Every line of the entries below from the one containing "- до 1001 избирателя" to the one containing "Bybit Past Funding", both ends included, must be written out exactly. No other line belongs in the answer.
*** Dataset entries
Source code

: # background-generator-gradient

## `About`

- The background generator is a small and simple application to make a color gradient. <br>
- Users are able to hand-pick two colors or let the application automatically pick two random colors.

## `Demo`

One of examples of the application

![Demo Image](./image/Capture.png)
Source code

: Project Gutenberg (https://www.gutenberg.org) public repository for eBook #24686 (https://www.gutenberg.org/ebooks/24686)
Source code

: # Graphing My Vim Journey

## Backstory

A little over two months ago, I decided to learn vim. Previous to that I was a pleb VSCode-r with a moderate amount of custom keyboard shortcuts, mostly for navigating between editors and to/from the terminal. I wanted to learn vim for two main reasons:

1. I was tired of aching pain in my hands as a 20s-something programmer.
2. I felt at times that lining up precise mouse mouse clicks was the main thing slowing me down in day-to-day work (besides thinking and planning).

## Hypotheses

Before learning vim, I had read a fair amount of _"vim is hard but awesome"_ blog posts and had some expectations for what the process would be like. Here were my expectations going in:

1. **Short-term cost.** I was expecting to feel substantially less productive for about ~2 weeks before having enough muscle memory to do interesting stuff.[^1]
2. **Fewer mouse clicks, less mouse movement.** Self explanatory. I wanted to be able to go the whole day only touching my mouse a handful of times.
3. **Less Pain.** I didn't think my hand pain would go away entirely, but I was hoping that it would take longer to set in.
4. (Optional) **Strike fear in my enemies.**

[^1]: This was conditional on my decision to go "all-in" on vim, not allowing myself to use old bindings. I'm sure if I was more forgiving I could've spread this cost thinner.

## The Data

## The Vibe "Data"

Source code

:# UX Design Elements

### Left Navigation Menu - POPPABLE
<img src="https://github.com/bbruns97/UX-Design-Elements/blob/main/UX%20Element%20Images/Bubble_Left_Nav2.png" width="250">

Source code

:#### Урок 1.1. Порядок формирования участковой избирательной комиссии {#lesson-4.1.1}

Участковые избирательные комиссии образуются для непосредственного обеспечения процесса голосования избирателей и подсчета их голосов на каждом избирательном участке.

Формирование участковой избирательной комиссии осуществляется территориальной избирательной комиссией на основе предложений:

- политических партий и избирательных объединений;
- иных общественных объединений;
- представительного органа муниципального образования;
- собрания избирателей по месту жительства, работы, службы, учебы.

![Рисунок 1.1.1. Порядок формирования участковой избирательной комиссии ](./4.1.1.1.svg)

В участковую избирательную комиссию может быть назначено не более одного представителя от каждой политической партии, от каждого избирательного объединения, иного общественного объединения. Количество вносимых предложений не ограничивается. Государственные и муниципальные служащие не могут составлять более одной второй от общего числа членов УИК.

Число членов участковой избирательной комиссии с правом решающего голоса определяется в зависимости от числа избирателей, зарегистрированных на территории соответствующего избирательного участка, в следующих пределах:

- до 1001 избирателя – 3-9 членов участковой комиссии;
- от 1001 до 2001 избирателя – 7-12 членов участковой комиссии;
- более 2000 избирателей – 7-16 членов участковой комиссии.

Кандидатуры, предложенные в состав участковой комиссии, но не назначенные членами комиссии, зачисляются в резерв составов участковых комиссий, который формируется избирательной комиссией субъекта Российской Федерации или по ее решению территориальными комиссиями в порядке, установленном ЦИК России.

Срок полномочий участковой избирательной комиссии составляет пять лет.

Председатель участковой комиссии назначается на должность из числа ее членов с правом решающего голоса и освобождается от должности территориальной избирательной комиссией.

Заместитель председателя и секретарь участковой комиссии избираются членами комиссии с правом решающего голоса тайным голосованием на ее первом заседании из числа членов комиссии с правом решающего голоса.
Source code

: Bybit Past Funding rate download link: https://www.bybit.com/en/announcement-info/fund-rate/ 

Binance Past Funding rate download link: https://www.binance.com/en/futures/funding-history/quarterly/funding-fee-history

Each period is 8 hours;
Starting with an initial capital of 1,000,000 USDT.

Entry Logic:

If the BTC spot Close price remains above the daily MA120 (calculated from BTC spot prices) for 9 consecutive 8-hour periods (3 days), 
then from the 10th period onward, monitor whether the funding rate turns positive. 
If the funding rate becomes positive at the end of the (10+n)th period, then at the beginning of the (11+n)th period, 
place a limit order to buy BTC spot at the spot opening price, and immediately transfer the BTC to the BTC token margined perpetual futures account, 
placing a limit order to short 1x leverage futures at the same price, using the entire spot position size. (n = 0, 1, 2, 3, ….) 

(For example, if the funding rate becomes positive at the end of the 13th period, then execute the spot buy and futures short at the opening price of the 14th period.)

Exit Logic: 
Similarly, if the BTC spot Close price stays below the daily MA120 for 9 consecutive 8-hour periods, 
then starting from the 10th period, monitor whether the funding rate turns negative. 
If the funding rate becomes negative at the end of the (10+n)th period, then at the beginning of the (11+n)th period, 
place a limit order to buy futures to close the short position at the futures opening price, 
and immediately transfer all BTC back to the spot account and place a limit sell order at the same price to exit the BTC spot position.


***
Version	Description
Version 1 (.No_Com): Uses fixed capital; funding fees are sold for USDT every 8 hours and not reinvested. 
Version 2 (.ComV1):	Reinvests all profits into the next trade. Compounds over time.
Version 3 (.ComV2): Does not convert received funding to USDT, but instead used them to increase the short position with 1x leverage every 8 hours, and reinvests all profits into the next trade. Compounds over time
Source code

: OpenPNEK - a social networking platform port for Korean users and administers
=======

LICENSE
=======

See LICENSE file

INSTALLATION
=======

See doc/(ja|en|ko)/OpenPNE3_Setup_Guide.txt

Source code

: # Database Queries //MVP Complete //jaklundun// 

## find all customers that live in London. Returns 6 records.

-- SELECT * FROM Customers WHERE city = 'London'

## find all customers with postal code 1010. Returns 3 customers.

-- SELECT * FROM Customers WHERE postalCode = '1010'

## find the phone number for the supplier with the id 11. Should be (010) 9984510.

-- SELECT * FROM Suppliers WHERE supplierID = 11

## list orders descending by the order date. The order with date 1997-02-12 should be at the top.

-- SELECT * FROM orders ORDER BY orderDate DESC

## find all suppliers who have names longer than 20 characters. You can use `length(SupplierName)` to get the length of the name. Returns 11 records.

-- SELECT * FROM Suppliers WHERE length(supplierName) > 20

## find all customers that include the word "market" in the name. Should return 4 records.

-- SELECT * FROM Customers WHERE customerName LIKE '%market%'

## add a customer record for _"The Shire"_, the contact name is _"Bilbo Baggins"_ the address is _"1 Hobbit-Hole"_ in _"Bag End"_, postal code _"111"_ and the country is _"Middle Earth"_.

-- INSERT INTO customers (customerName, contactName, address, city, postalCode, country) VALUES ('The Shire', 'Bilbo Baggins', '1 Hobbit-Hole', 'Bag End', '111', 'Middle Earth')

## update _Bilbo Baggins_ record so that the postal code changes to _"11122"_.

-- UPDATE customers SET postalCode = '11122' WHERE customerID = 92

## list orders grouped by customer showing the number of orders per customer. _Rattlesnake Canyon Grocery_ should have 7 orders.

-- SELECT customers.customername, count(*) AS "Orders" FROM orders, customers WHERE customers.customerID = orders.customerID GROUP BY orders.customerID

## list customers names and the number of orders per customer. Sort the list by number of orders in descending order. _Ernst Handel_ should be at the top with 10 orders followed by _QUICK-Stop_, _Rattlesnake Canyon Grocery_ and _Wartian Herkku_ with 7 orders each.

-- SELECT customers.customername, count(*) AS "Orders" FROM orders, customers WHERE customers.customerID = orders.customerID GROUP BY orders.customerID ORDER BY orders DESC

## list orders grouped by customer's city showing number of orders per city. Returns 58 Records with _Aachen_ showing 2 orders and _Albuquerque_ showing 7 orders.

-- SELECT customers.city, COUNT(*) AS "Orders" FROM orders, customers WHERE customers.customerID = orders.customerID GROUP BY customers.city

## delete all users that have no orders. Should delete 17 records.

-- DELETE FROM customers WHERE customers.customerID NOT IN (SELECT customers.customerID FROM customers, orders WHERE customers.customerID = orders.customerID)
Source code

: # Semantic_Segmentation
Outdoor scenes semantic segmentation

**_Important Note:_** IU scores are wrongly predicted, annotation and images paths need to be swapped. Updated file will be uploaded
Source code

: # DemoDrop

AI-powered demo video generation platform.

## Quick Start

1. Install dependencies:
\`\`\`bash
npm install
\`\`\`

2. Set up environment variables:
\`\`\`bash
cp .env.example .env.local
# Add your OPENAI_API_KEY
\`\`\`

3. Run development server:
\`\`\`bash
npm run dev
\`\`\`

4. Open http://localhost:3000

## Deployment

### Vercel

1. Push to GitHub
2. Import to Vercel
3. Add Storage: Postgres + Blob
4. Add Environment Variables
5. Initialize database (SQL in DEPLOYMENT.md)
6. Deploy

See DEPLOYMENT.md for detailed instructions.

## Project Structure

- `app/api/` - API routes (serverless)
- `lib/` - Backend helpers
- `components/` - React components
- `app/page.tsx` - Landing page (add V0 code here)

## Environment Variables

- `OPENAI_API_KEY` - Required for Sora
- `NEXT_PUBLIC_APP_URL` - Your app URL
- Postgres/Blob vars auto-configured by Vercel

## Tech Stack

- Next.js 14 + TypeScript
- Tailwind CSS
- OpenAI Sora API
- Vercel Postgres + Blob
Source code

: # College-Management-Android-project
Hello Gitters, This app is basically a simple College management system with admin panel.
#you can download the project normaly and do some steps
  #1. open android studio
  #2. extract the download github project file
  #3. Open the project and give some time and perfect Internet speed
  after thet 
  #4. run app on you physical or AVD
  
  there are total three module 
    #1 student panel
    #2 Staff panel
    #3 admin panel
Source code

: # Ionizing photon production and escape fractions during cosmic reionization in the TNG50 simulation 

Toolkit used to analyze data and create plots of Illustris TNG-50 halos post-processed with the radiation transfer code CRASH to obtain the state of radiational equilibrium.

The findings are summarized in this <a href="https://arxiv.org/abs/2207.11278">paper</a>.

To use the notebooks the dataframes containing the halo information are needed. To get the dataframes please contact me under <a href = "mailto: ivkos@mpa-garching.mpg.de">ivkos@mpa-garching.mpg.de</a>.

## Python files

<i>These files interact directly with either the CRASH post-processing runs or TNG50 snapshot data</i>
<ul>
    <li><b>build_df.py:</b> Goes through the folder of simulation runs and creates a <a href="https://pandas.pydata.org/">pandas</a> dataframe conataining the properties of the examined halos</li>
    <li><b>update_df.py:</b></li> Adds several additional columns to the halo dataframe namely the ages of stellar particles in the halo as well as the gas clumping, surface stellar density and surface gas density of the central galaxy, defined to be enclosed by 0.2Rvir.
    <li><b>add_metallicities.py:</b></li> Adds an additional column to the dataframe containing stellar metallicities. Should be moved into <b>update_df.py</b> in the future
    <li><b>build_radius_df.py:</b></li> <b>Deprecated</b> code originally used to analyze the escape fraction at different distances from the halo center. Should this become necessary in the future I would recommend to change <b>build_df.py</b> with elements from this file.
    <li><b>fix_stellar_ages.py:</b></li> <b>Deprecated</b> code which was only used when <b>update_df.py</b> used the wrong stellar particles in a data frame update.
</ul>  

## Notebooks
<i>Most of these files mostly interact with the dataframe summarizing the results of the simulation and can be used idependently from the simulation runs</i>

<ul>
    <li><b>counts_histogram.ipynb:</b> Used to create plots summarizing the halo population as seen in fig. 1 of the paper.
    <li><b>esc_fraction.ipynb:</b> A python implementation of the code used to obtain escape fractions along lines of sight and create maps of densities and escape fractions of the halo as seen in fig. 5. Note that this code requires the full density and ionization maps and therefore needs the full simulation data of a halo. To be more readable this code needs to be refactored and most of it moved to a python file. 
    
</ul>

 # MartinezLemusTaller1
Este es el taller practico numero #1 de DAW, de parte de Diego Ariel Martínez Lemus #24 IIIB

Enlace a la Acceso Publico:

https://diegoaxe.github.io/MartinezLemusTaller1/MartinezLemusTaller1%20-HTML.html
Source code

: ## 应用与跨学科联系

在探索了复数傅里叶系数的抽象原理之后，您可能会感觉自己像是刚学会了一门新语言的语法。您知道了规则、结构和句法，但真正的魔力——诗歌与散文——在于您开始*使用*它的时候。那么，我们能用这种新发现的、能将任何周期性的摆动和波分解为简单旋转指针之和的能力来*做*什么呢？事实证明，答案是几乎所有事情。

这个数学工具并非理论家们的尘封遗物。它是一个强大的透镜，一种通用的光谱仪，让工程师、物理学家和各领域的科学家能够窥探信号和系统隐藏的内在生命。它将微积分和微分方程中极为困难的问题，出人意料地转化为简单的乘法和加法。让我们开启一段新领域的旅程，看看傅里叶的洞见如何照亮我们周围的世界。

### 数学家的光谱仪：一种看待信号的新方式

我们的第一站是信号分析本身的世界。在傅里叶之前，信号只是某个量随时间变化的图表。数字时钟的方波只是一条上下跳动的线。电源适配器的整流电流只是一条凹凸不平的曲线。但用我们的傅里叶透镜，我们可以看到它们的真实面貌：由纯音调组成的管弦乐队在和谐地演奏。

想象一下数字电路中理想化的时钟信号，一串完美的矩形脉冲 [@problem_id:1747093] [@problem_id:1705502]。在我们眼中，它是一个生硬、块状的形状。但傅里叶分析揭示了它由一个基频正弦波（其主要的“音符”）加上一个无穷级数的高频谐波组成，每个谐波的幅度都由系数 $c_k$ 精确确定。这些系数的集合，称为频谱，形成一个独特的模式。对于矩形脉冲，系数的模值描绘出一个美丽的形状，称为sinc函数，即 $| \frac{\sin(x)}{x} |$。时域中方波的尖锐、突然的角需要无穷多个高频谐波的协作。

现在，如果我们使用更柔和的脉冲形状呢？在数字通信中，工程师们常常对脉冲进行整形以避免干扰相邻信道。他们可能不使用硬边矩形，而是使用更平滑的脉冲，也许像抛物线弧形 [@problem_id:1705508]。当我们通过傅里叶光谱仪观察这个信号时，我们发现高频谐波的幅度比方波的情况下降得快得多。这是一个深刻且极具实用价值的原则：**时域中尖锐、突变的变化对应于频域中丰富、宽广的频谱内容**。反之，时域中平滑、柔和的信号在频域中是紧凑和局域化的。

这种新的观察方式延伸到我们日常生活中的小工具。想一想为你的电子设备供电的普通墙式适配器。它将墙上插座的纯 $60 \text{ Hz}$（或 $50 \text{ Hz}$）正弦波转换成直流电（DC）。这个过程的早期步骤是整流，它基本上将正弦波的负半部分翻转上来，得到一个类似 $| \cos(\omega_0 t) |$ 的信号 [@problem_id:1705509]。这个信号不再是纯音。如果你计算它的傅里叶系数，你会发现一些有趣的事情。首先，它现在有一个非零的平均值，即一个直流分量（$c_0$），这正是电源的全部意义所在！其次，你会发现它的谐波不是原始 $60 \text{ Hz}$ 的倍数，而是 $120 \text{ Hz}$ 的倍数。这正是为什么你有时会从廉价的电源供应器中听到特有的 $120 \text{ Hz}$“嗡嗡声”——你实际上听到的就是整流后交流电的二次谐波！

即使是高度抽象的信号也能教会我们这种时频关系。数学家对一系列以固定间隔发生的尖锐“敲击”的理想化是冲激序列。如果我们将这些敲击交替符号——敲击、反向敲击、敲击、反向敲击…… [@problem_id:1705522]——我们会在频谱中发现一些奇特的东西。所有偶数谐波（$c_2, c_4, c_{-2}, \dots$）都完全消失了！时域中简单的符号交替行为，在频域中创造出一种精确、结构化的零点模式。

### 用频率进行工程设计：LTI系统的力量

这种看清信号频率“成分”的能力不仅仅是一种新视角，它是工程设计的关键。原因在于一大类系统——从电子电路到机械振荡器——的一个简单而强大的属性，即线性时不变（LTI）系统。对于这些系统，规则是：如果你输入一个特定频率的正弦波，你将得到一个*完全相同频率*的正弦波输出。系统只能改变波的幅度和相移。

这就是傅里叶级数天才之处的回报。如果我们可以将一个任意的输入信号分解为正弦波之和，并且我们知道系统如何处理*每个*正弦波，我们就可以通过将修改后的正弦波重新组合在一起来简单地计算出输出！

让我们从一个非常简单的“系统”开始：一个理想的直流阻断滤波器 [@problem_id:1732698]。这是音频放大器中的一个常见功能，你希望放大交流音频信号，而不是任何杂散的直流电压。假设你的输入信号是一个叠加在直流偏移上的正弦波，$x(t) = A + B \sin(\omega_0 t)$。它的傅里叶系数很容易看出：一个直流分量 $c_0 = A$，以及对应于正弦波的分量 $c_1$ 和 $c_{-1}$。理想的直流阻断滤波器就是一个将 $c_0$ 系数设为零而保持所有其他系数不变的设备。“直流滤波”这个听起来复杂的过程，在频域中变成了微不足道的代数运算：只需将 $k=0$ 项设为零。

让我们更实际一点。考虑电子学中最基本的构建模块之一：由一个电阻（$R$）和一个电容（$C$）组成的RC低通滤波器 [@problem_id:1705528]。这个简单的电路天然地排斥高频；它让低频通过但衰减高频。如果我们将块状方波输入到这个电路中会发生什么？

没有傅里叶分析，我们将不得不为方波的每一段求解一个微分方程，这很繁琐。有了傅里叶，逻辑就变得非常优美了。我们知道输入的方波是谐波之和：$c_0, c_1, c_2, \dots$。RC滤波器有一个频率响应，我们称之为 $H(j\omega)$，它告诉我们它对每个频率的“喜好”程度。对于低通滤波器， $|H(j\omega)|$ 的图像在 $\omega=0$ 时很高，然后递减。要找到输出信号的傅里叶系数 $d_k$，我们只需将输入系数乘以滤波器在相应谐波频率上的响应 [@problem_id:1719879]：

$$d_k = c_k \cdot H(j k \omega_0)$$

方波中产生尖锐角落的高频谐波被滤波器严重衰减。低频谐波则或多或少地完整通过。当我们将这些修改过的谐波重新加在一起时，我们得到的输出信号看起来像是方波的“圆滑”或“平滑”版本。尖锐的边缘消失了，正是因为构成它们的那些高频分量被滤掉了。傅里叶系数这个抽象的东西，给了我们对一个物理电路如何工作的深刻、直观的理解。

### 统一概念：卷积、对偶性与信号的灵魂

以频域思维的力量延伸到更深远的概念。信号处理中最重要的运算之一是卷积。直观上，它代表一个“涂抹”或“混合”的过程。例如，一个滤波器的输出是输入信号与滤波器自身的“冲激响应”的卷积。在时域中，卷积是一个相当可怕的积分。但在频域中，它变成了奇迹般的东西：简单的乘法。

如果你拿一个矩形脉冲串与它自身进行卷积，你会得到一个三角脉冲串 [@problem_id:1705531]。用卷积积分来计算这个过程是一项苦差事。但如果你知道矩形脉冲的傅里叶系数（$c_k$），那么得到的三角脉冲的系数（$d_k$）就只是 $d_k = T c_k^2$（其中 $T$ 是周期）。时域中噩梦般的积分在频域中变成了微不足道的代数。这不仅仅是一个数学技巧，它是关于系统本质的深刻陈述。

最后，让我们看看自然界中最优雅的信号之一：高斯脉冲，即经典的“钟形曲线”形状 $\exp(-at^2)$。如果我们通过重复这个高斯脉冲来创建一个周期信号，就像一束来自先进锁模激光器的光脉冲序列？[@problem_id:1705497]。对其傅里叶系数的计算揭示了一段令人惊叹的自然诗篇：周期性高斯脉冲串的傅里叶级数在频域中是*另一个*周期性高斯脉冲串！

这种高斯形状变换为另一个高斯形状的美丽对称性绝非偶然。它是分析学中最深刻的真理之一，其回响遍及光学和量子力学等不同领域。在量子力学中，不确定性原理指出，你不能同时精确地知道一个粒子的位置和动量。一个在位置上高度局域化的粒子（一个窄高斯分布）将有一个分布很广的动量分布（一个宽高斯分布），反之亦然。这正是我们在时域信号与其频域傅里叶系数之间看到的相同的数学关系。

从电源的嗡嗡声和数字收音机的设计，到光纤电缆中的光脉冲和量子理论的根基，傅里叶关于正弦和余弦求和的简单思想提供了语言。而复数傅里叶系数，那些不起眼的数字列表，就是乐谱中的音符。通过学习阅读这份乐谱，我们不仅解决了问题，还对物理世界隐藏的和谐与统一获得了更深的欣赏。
******
* [Response area]:
- до 1001 избирателя – 3-9 членов участковой комиссии;
- от 1001 до 2001 избирателя – 7-12 членов участковой комиссии;
- более 2000 избирателей – 7-16 членов участковой комиссии.

Кандидатуры, предложенные в состав участковой комиссии, но не назначенные членами комиссии, зачисляются в резерв составов участковых комиссий, который формируется избирательной комиссией субъекта Российской Федерации или по ее решению территориальными комиссиями в порядке, установленном ЦИК России.

Срок полномочий участковой избирательной комиссии составляет пять лет.

Председатель участковой комиссии назначается на должность из числа ее членов с правом решающего голоса и освобождается от должности территориальной избирательной комиссией.

Заместитель председателя и секретарь участковой комиссии избираются членами комиссии с правом решающего голоса тайным голосованием на ее первом заседании из числа членов комиссии с правом решающего голоса.
Source code

: Bybit Past Funding rate download link: https://www.bybit.com/en/announcement-info/fund-rate/ 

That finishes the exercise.